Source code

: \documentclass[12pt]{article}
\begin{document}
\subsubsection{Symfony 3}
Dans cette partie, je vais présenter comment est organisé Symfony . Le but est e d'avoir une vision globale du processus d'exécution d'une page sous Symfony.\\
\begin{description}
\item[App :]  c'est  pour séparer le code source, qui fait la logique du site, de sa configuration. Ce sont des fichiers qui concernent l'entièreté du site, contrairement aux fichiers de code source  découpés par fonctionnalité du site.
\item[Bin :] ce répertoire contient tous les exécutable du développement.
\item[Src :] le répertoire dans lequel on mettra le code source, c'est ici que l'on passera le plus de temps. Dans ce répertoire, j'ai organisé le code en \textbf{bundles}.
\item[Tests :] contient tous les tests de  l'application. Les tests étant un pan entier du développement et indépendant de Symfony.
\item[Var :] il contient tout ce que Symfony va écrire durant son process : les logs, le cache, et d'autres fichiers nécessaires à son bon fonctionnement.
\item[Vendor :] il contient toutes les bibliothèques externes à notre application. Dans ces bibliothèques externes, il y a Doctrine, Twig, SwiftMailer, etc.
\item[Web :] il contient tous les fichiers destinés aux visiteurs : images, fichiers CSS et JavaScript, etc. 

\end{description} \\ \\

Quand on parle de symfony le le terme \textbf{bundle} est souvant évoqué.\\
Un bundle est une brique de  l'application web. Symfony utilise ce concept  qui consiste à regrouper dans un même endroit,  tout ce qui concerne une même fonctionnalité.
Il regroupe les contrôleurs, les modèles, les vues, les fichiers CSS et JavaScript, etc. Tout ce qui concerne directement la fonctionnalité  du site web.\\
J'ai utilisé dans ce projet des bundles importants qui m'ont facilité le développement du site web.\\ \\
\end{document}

Work instruction →
Here the output must be the lines above from the line with "indépendant de Symfony." to the line with "son bon fonctionnement.", both included, duplicated word for word and nothing else.

Exercise answer →
\item[Tests :] contient tous les tests de  l'application. Les tests étant un pan entier du développement et indépendant de Symfony.
\item[Var :] il contient tout ce que Symfony va écrire durant son process : les logs, le cache, et d'autres fichiers nécessaires à son bon fonctionnement.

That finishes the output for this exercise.